US dollar slips after reports of US–Iran ceasefire deal; euro and yen rise

US dollar weakness follows reports that the United States and Iran reached an agreement to extend a ceasefire and ease restrictions on navigation through the Strait of Hormuz, sending risk sentiment higher in Asian trade. The move pushed the euro to about $1.1653 and lifted other risk-linked currencies, while the yen strengthened to 159.27 per dollar. Market participants said traders reacted quickly to the headlines, reallocating positions away from the greenback into higher-yielding and risk-sensitive assets.

Deal Report Spurs Risk Appetite

The reported US–Iran understanding to prolong a ceasefire and remove some limits on shipping through the Strait of Hormuz removed an immediate geopolitical premium from global markets. That improvement in perceived supply security and lower escalation risk encouraged investors to move out of dollar safe-haven positions. Currency traders in Asia said the development prompted a broad, short-term repositioning that benefited the euro, commodity-linked currencies and equities.

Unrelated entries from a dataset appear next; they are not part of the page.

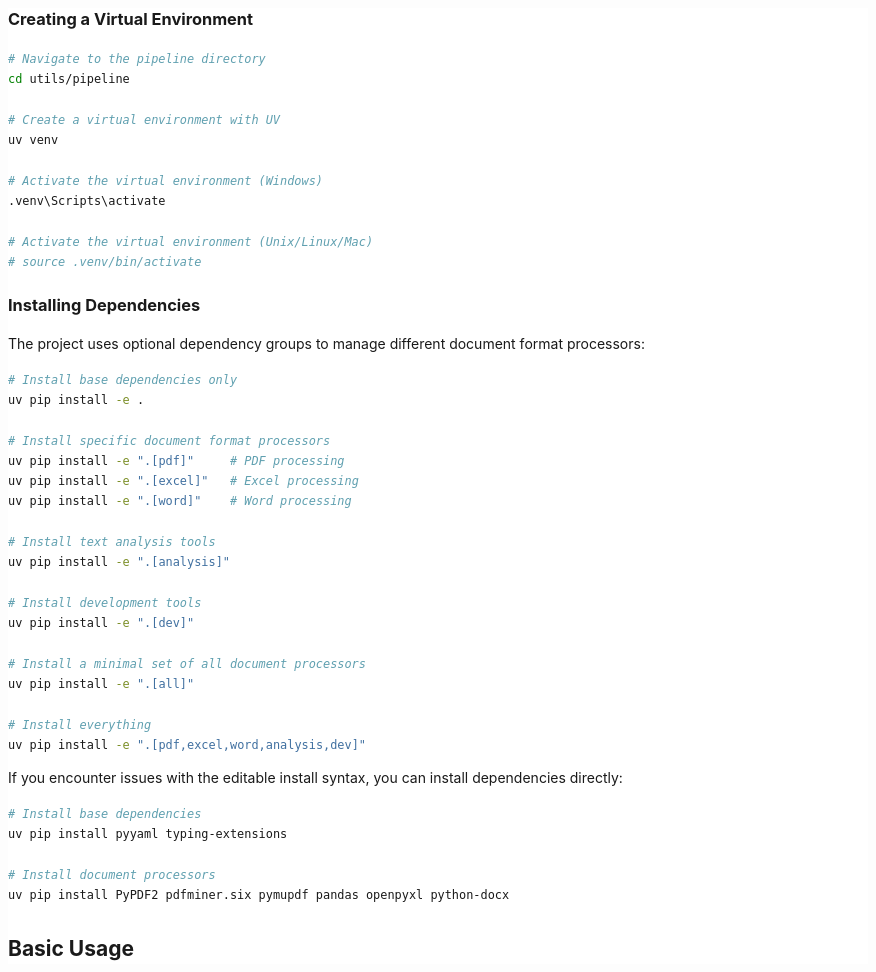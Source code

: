 ### Creating a Virtual Environment

```bash
# Navigate to the pipeline directory
cd utils/pipeline

# Create a virtual environment with UV
uv venv

# Activate the virtual environment (Windows)
.venv\Scripts\activate

# Activate the virtual environment (Unix/Linux/Mac)
# source .venv/bin/activate
```

### Installing Dependencies

The project uses optional dependency groups to manage different document format processors:

```bash
# Install base dependencies only
uv pip install -e .

# Install specific document format processors
uv pip install -e ".[pdf]"     # PDF processing
uv pip install -e ".[excel]"   # Excel processing
uv pip install -e ".[word]"    # Word processing

# Install text analysis tools
uv pip install -e ".[analysis]"

# Install development tools
uv pip install -e ".[dev]"

# Install a minimal set of all document processors
uv pip install -e ".[all]"

# Install everything
uv pip install -e ".[pdf,excel,word,analysis,dev]"
```

If you encounter issues with the editable install syntax, you can install dependencies directly:

```bash
# Install base dependencies
uv pip install pyyaml typing-extensions

# Install document processors
uv pip install PyPDF2 pdfminer.six pymupdf pandas openpyxl python-docx
```

## Basic Usage
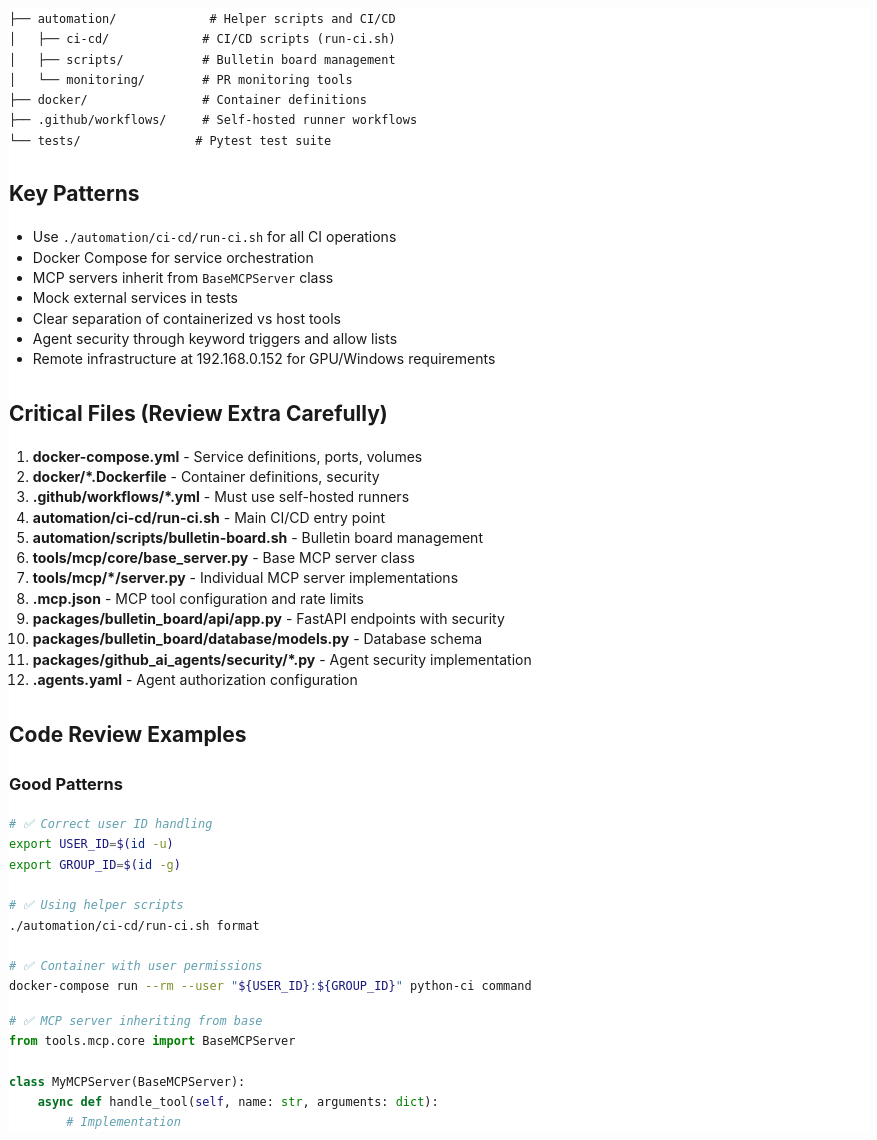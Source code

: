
 ```
├── automation/             # Helper scripts and CI/CD
│   ├── ci-cd/             # CI/CD scripts (run-ci.sh)
│   ├── scripts/           # Bulletin board management
│   └── monitoring/        # PR monitoring tools
├── docker/                # Container definitions
├── .github/workflows/     # Self-hosted runner workflows
└── tests/                # Pytest test suite
```

## Key Patterns

- Use `./automation/ci-cd/run-ci.sh` for all CI operations
- Docker Compose for service orchestration
- MCP servers inherit from `BaseMCPServer` class
- Mock external services in tests
- Clear separation of containerized vs host tools
- Agent security through keyword triggers and allow lists
- Remote infrastructure at 192.168.0.152 for GPU/Windows requirements

## Critical Files (Review Extra Carefully)

1. **docker-compose.yml** - Service definitions, ports, volumes
2. **docker/*.Dockerfile** - Container definitions, security
3. **.github/workflows/*.yml** - Must use self-hosted runners
4. **automation/ci-cd/run-ci.sh** - Main CI/CD entry point
5. **automation/scripts/bulletin-board.sh** - Bulletin board management
6. **tools/mcp/core/base_server.py** - Base MCP server class
7. **tools/mcp/*/server.py** - Individual MCP server implementations
8. **.mcp.json** - MCP tool configuration and rate limits
9. **packages/bulletin_board/api/app.py** - FastAPI endpoints with security
10. **packages/bulletin_board/database/models.py** - Database schema
11. **packages/github_ai_agents/security/*.py** - Agent security implementation
12. **.agents.yaml** - Agent authorization configuration

## Code Review Examples

### Good Patterns
```bash
# ✅ Correct user ID handling
export USER_ID=$(id -u)
export GROUP_ID=$(id -g)

# ✅ Using helper scripts
./automation/ci-cd/run-ci.sh format

# ✅ Container with user permissions
docker-compose run --rm --user "${USER_ID}:${GROUP_ID}" python-ci command
```

```python
# ✅ MCP server inheriting from base
from tools.mcp.core import BaseMCPServer

class MyMCPServer(BaseMCPServer):
    async def handle_tool(self, name: str, arguments: dict):
        # Implementation
```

Major Currencies Move in Asian Trading

The euro traded near $1.1653 in Asian hours after the reports, reflecting the dollar’s pullback and renewed investor confidence in risk assets. The British pound held steady around $1.3445 while the Australian dollar was near $0.7164, and the New Zealand dollar rose about 0.2% to $0.5946, approaching a more than two-week high. These moves highlight a coordinated response across major pairs rather than isolated flows, with traders citing lower perceived tail risks and marginally firmer global growth expectations.

Yen Retreats from Intervention Threshold

The Japanese yen strengthened to about 159.27 per dollar, moving away from the 160 level that previously prompted official intervention to support the currency. Market participants noted that any sustained slide toward 160 had in the past triggered coordinated action by Japanese authorities, and the reported easing of tensions reduced the immediate pressure on the yen. Analysts said the near-term yen move reflects both the removal of a region-specific risk premium and a modest rebalancing of dollar positions.

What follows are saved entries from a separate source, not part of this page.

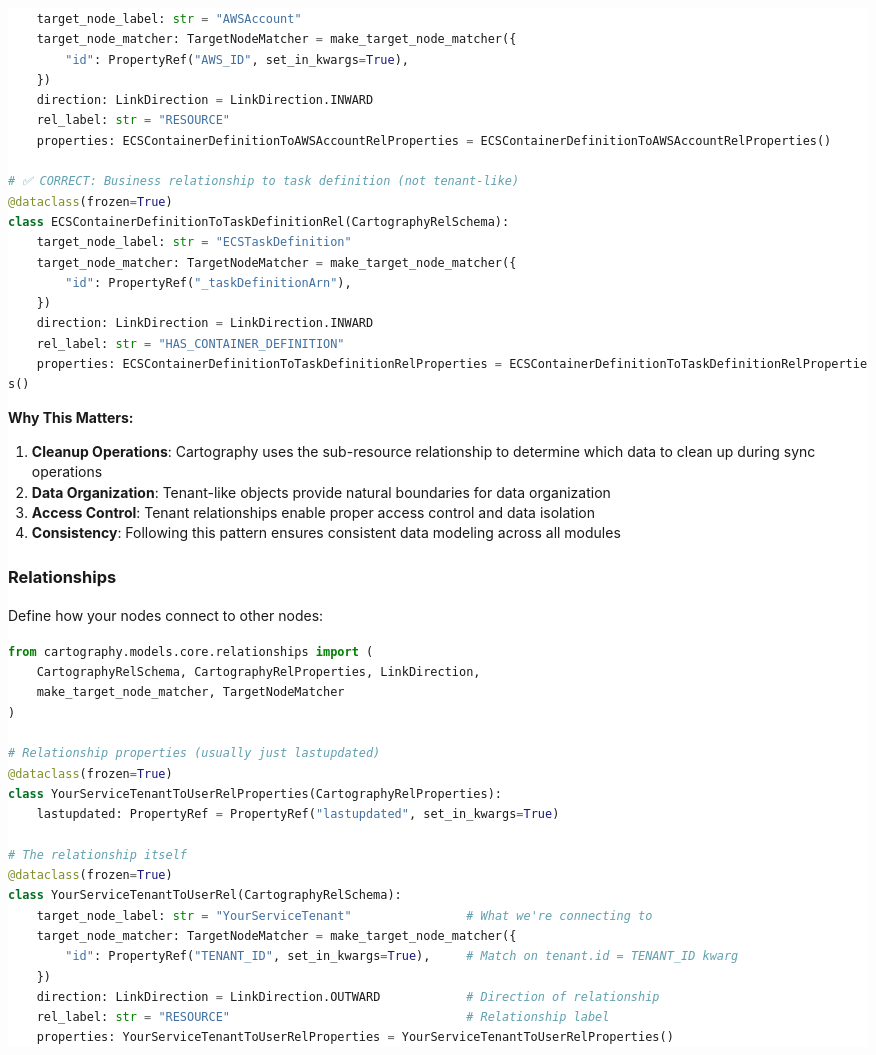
 ```python
    target_node_label: str = "AWSAccount"
    target_node_matcher: TargetNodeMatcher = make_target_node_matcher({
        "id": PropertyRef("AWS_ID", set_in_kwargs=True),
    })
    direction: LinkDirection = LinkDirection.INWARD
    rel_label: str = "RESOURCE"
    properties: ECSContainerDefinitionToAWSAccountRelProperties = ECSContainerDefinitionToAWSAccountRelProperties()

# ✅ CORRECT: Business relationship to task definition (not tenant-like)
@dataclass(frozen=True)
class ECSContainerDefinitionToTaskDefinitionRel(CartographyRelSchema):
    target_node_label: str = "ECSTaskDefinition"
    target_node_matcher: TargetNodeMatcher = make_target_node_matcher({
        "id": PropertyRef("_taskDefinitionArn"),
    })
    direction: LinkDirection = LinkDirection.INWARD
    rel_label: str = "HAS_CONTAINER_DEFINITION"
    properties: ECSContainerDefinitionToTaskDefinitionRelProperties = ECSContainerDefinitionToTaskDefinitionRelProperties()
```

**Why This Matters:**
1. **Cleanup Operations**: Cartography uses the sub-resource relationship to determine which data to clean up during sync operations
2. **Data Organization**: Tenant-like objects provide natural boundaries for data organization
3. **Access Control**: Tenant relationships enable proper access control and data isolation
4. **Consistency**: Following this pattern ensures consistent data modeling across all modules

### Relationships

Define how your nodes connect to other nodes:

```python
from cartography.models.core.relationships import (
    CartographyRelSchema, CartographyRelProperties, LinkDirection,
    make_target_node_matcher, TargetNodeMatcher
)

# Relationship properties (usually just lastupdated)
@dataclass(frozen=True)
class YourServiceTenantToUserRelProperties(CartographyRelProperties):
    lastupdated: PropertyRef = PropertyRef("lastupdated", set_in_kwargs=True)

# The relationship itself
@dataclass(frozen=True)
class YourServiceTenantToUserRel(CartographyRelSchema):
    target_node_label: str = "YourServiceTenant"                # What we're connecting to
    target_node_matcher: TargetNodeMatcher = make_target_node_matcher({
        "id": PropertyRef("TENANT_ID", set_in_kwargs=True),     # Match on tenant.id = TENANT_ID kwarg
    })
    direction: LinkDirection = LinkDirection.OUTWARD            # Direction of relationship
    rel_label: str = "RESOURCE"                                 # Relationship label
    properties: YourServiceTenantToUserRelProperties = YourServiceTenantToUserRelProperties()
```
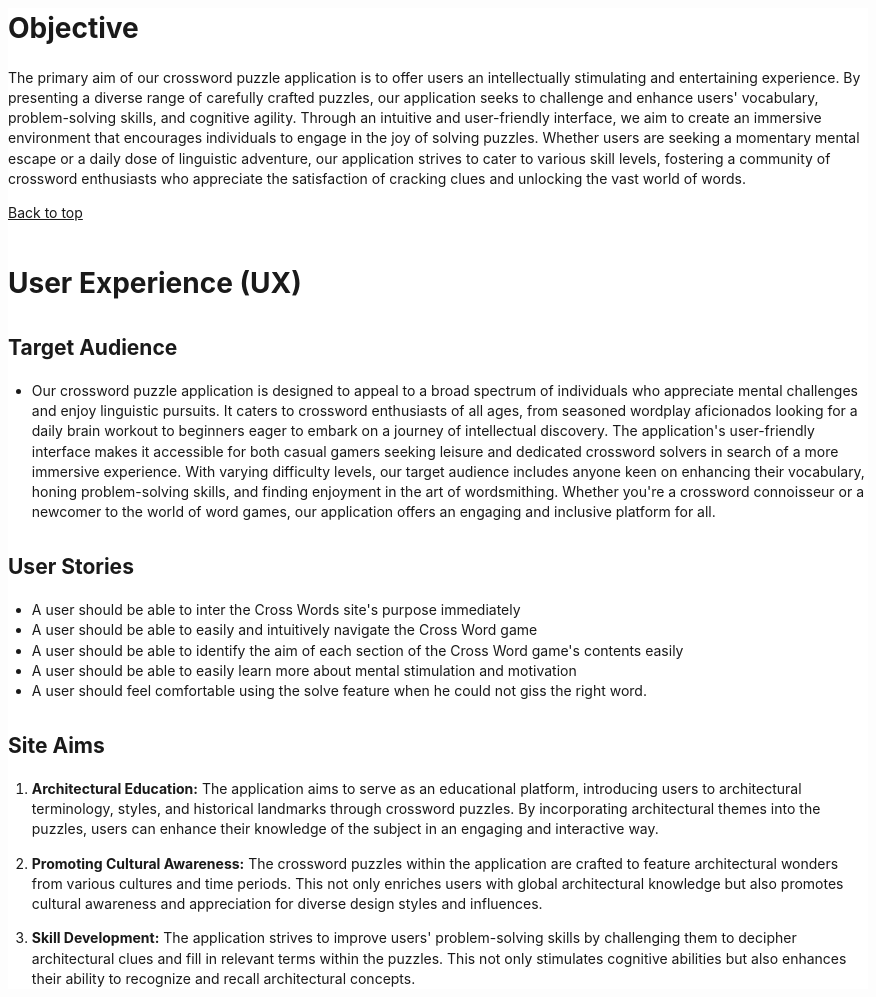 # Objective

 
The primary aim of our crossword puzzle application is to offer users an intellectually stimulating and entertaining experience. By presenting a diverse range of carefully crafted puzzles, our application seeks to challenge and enhance users' vocabulary, problem-solving skills, and cognitive agility. Through an intuitive and user-friendly interface, we aim to create an immersive environment that encourages individuals to engage in the joy of solving puzzles. Whether users are seeking a momentary mental escape or a daily dose of linguistic adventure, our application strives to cater to various skill levels, fostering a community of crossword enthusiasts who appreciate the satisfaction of cracking clues and unlocking the vast world of words.

[Back to top](<#contents>)

# User Experience (UX)

## Target Audience

- Our crossword puzzle application is designed to appeal to a broad spectrum of individuals who appreciate mental challenges and enjoy linguistic pursuits. It caters to crossword enthusiasts of all ages, from seasoned wordplay aficionados looking for a daily brain workout to beginners eager to embark on a journey of intellectual discovery. The application's user-friendly interface makes it accessible for both casual gamers seeking leisure and dedicated crossword solvers in search of a more immersive experience. With varying difficulty levels, our target audience includes anyone keen on enhancing their vocabulary, honing problem-solving skills, and finding enjoyment in the art of wordsmithing. Whether you're a crossword connoisseur or a newcomer to the world of word games, our application offers an engaging and inclusive platform for all.

## User Stories

- A user should be able to inter the Cross Words site's purpose immediately
- A user should be able to easily and intuitively navigate the Cross Word game
- A user should be able to identify the aim of each section of the Cross Word game's contents easily
- A user should be able to easily learn more about mental stimulation and motivation
- A user should feel comfortable using the solve feature when he could not giss the right word.

## Site Aims

1. **Architectural Education:** The application aims to serve as an educational platform, introducing users to architectural terminology, styles, and historical landmarks through crossword puzzles. By incorporating architectural themes into the puzzles, users can enhance their knowledge of the subject in an engaging and interactive way.

2. **Promoting Cultural Awareness:** The crossword puzzles within the application are crafted to feature architectural wonders from various cultures and time periods. This not only enriches users with global architectural knowledge but also promotes cultural awareness and appreciation for diverse design styles and influences.

3. **Skill Development:** The application strives to improve users' problem-solving skills by challenging them to decipher architectural clues and fill in relevant terms within the puzzles. This not only stimulates cognitive abilities but also enhances their ability to recognize and recall architectural concepts.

Oil, Shipping and Gulf Market Context

Reports that navigation restrictions in the Strait of Hormuz could be lifted were closely watched by oil and shipping markets given the strait’s strategic role in global crude flows. Traders said calmer prospects for tanker movements helped lower immediate oil risk premia, which in turn eased pressure on currencies tied to commodity volatility. Gulf markets, including Dubai and Abu Dhabi exchanges, were expected to react favorably to reduced regional tensions, although local sentiment will continue to track a wider set of macro and corporate developments.

Local Currency and Policy Implications for the UAE

The UAE dirham, which is pegged to the US dollar, typically mirrors dollar strength and weakness passively, leaving domestic monetary conditions broadly aligned with dollar moves. While a softer dollar can provide some relief for imported goods priced in dollars, the peg means UAE monetary authorities are unlikely to respond directly to short-lived dollar volatility. Financial institutions and local investors will monitor currency markets primarily for signalling effects on inflows, foreign portfolio allocations and FX hedging costs.

Traders Watch for Confirmation and Data

Market professionals emphasised that the initial headlines will need formal confirmation and detail before longer-lasting position changes occur. Economic data, central bank comments and any official statements from Washington, Tehran or regional authorities are expected to be the next catalysts for direction in currency markets. Traders also highlighted that headline-driven moves can reverse quickly if subsequent information fails to substantiate the reports or if other risk factors re-emerge.

Looking ahead, currency volatility is likely to remain sensitive to further developments on the diplomatic front, as well as to incoming economic indicators from the US, Europe and Asia. Participants said liquidity conditions in Asian trading hours can amplify near-term swings, so risk managers and corporate treasuries may prefer to keep hedges in place until the situation clarifies. Overall, the market response to the reports shows how geopolitics can rapidly reshape FX flows and reprioritise investor appetite for the US dollar.